A second “problem” with sending (pushing) such a pulse message is that if you need to do things between the pulses you need, one way or another, to have information about the metric grid beyond “this pulse happens at this time”. To get this info in a push-based system either you track the time between the pulses yourself and infer the information, or you add the information to the pulse message itself. The former case is not without its merits (after all, in some sense its what we do when we hear beats), but its a bit strange to infer something that is (elsewhere) already known, and it also doesn’t cover edge cases like drastic changes in tempo (which also take us by surprise perceptually). In the latter case, as with the first “problem”, you are again moving towards providing a constant representation of the alignment of the metric grid.
Basically, both compensating for the latency of moving messages around and doing things in between the beats leads towards sharing metre as declarative representations of a temporal grid rather than imperative “do this now” commands.
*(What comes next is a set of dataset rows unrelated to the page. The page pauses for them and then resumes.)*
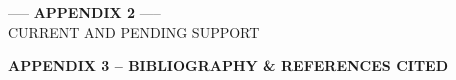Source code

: \documentclass[12pt]{article}
\begin{document}
\pagebreak

  
\vspace*{\fill}
\begin{center}
{-----  {\bf APPENDIX 2} ----- \\
CURRENT AND PENDING SUPPORT} 
\end{center}
\vspace*{\fill}

\pagebreak


\begin{center}
{\bf APPENDIX 3 -- BIBLIOGRAPHY \& REFERENCES CITED}
\end{center}
\end{document}
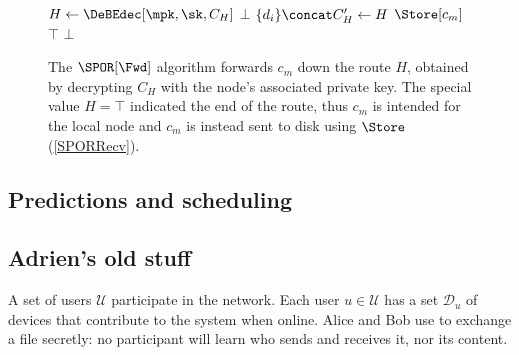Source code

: \begin{figure}
  \begin{algorithmic}
      \State $H\gets \DeBEdec[\mpk, \sk, C_H]$
        \State \Return $\bot$
      \EndIf
      \State $\{d_i\}\concat C_H'\gets H$
        \State \Return $\Store[c_m]$
      \EndIf
          \State \Return $\top$
        \EndIf
      \EndFor
      \State \Return $\bot$
    \EndFunction
  \end{algorithmic}
  \caption{\label{SPORFwd}%
    The \(\SPOR[\Fwd]\) algorithm forwards \(c_m\) down the route \(H\), 
    obtained by decrypting \(C_H\) with the node's associated private key.%
    The special value \(H = \top\) indicated the end of the route, thus \(c_m\) 
    is intended for the local node and \(c_m\) is instead sent to disk using 
    \(\Store\) (\cref{SPORRecv}).%
  }
\end{figure}

\subsection{Predictions and scheduling}




\subsection{Adrien's old stuff}

A set of users $\mathcal{U}$ participate in the \name network.
Each user $u \in \mathcal{U}$ has a set $\mathcal{D}_u$ of devices that contribute to the system when online.
Alice and Bob use \name to exchange a file secretly: no participant will learn who sends and receives it, nor its content.

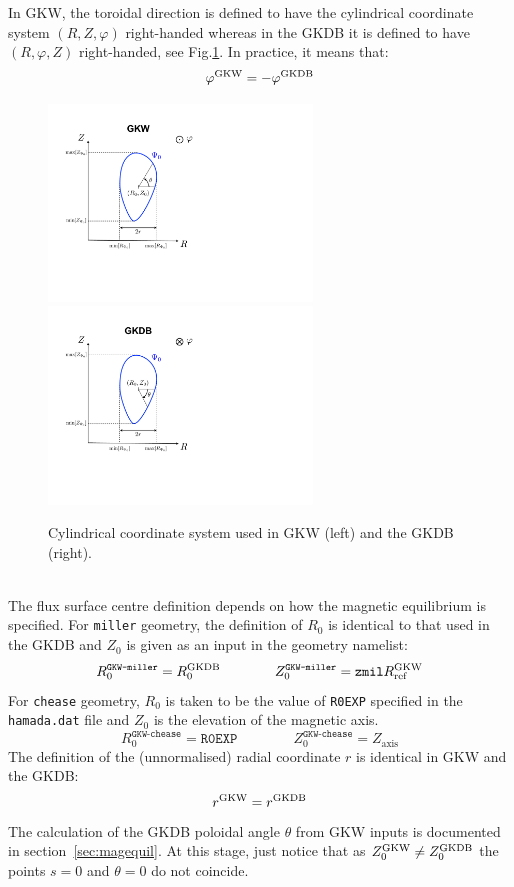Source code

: \documentclass[a4paper]{report}
\begin{document}
In GKW, the toroidal direction is defined to have the cylindrical coordinate system $(R,Z,\varphi)$ right-handed whereas in the GKDB it is defined to have $(R,\varphi,Z)$ right-handed, see Fig.\ref{fig:coord1}. In practice, it means that: 
\begin{equation}
\varphi^{\textrm{GKW}}=-\varphi^{\textrm{GKDB}}
\end{equation}
\begin{figure}[h]
	\begin{center}
		\includegraphics[width=7cm]{GKW_coord.pdf}
		\includegraphics[width=7cm]{GKDB_coord.pdf}
		\caption{\label{fig:coord1} Cylindrical coordinate system used in GKW (left) and the GKDB (right).}
	\end{center}
\end{figure}\\
The flux surface centre definition depends on how the magnetic equilibrium is specified. For \texttt{miller} geometry, the definition of $R_0$ is identical to that used in the GKDB and $Z_0$ is given as an input in the geometry namelist:
\begin{equation}
R_0^\texttt{GKW-miller} = R_0^{\textrm{GKDB}} \qquad \qquad Z_0^\texttt{GKW-miller} = \texttt{zmil}R_{\textrm{ref}}^{\textrm{GKW}}
\end{equation}
For \texttt{chease} geometry, $R_0$ is taken to be the value of \texttt{R0EXP} specified in the \texttt{hamada.dat} file and $Z_0$ is the elevation of the magnetic axis.
\begin{equation}
R_0^\texttt{GKW-chease} = \texttt{R0EXP} \qquad \qquad Z_0^\texttt{GKW-chease} = Z_\textrm{axis}
\end{equation}
The definition of the (unnormalised) radial coordinate $r$ is identical in GKW and the GKDB:
\begin{equation}
r^{\textrm{GKW}} = r^{\textrm{GKDB}}
\end{equation}
The calculation of the GKDB poloidal angle $\theta$ from GKW inputs is documented in section~\ref{sec:magequil}. At this stage, just notice that as  $Z_0^{\textrm{GKW}}\neq Z_0^{\textrm{GKDB}}$ the points $s=0$ and $\theta=0$ do not  coincide. 
\end{document}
A third set of considerations motivates the normal way of getting this metre representation from EspGrid, whereby “clients” (ie. Tidal, SuperCollider quark, etc) send a message to poll EspGrid for the metre and then get a response. Since responses are only sent when requested you don’t have the problem of zombie processes getting messages they will never consume (eg. when a consuming application is closed or crashes). Also it is a simple way of giving metre-consuming applications control over when and how they want this information. Repeated polling is a basic strategy against lost packets as well. The messages use only the most basic and universal parts of the OSC spec - which is why, for example, time is represented as two int32s - anything else sacrifices either precision or universal transmissability (many OSC applications, including some very “fancy” ones, don’t grok int64 in their OSC code).
That said, chat and a few other non-tempo things in EspGrid do still use a subscription-based push system instead, at present. Part of me thinks it would be better to move everything over to the “pull” query-and-response system, though, for clarity/consistency.